• TASK INSTRUCTIONS: Below are the records. Reproduce the line that contains "EDA( 데이터 시각화, 통계분석" and every line after it to the end, exactly and alone.

• THE DATA:
◇ ◇ ◇
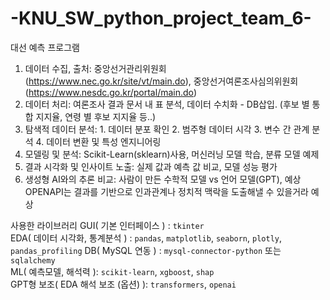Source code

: # -KNU_SW_python_project_team_6-
대선 예측 프로그램
1. 데이터 수집, 출처: 중앙선거관리위원회(https://www.nec.go.kr/site/vt/main.do), 중앙선거여론조사심의위원회(https://www.nesdc.go.kr/portal/main.do)
2. 데이터 처리: 여론조사 결과 문서 내 표 분석, 데이터 수치화 - DB삽입. (후보 별 통합 지지율, 연령 별 후보 지지율 등..) 
3. 탐색적 데이터 분석: 1. 데이터 분포 확인 2. 범주형 데이터 시각 3. 변수 간 관계 분석 4. 데이터 변환 및 특성 엔지니어링
4. 모델링 및 분석: Scikit-Learn(sklearn)사용, 머신러닝 모델 학습, 분류 모델 예제
5. 결과 시각화 및 인사이트 노출: 실제 값과 예측 값 비교, 모델 성능 평가
6. 생성형 AI와의 추론 비교: 사람이 만든 수학적 모델 vs 언어 모델(GPT), 예상 OPENAPI는 결과를 기반으로 인과관계나 정치적 맥락을 도출해낼 수 있을거라 예상  

사용한 라이브러리
GUI( 기본 인터페이스 ) :  `tkinter`                                                       
EDA( 데이터 시각화, 통계분석 ) :  `pandas`, `matplotlib`, `seaborn`, `plotly`, `pandas_profiling`
DB( MySQL 연동 ) : `mysql-connector-python` 또는 `sqlalchemy`                        
ML( 예측모델, 해석력 ): `scikit-learn`, `xgboost`, `shap`                               
GPT형 보조( EDA 해석 보조 (옵션) ): `transformers`, `openai`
◇ ◇ ◇
• TASK RESPONSE:
EDA( 데이터 시각화, 통계분석 ) :  `pandas`, `matplotlib`, `seaborn`, `plotly`, `pandas_profiling`
DB( MySQL 연동 ) : `mysql-connector-python` 또는 `sqlalchemy`                        
ML( 예측모델, 해석력 ): `scikit-learn`, `xgboost`, `shap`                               
GPT형 보조( EDA 해석 보조 (옵션) ): `transformers`, `openai`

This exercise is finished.